BBC Three could be set to return as a regular TV channel.

Tony Hall

Tony Hall

The youth-orientated channel was taken off air and moved online four years ago, but the broadcaster is now looking to bring it back, with a budget that will potentially be double its original size.

According to the BBC, it is currently "considering the case" for returning BBC Three to "linear television".

A BBC spokesman said: "We'd be wrong not to back a service that is doing better than anyone could have ever conceived."

BBC Three has commissioned hit shows such as 'Normal People' and 'Fleabag', but the move could lead to reductions in other areas of the corporation's business.

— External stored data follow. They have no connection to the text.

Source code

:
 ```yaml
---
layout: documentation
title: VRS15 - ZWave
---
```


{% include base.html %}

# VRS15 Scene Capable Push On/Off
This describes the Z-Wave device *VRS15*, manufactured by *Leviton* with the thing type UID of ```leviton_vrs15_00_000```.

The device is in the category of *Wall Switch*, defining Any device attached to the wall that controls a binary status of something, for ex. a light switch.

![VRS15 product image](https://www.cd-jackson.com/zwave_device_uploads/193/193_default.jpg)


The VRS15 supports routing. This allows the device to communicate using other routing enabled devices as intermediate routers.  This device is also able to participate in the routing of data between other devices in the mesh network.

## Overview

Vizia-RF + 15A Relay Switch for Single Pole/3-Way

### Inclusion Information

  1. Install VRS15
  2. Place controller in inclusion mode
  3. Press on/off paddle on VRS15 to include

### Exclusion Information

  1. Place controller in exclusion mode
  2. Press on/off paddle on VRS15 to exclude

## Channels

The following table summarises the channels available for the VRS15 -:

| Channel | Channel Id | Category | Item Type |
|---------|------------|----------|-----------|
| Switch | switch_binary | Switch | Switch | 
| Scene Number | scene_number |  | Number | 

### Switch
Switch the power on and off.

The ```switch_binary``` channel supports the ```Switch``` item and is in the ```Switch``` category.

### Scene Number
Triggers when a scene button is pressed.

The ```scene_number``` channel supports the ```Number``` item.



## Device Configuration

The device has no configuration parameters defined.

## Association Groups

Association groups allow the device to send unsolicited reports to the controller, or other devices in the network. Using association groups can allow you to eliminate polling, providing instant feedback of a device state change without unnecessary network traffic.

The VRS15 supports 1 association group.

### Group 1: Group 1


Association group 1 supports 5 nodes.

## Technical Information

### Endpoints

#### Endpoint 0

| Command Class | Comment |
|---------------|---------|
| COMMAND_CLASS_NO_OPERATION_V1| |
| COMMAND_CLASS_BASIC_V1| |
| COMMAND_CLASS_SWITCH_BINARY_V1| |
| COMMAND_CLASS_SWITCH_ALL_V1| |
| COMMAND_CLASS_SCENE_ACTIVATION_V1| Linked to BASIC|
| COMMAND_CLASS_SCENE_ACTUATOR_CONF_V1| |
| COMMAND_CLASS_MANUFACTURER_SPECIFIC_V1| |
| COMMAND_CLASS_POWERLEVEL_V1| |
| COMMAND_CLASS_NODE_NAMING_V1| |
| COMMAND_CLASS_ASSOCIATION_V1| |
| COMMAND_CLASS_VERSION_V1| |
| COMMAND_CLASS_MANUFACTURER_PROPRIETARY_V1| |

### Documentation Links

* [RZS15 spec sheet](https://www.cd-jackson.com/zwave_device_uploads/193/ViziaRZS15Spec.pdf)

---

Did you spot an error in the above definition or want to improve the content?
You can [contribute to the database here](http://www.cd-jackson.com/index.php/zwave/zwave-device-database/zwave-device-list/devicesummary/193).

BBC Four has recently been rumoured for the axe, while the broadcaster's income has shrunk by as much as £125 million during the coronavirus pandemic.

Meanwhile, BBC director general Tony Hall previously told a group of MPs that the corporation might need to scale back its output if it was hit hard by the health crisis.

Speaking in March, before the UK went into lockdown, he explained: "At the moment we are intent on keeping absolutely everything open, all our networks going, because we know that globally, nationally and locally, people turn to us for information, as they did during the floods.

"[We want] to make sure we can keep going if for some reason there was illness within a team. We're not planning on anything other than keeping everything going at the moment, but we need to plot just in case something happens.

"The primary purpose is to keep our services going. If we were hit to a very high degree by sickness then our priority is to make sure we have a service people would turn to, and that that service would keep going."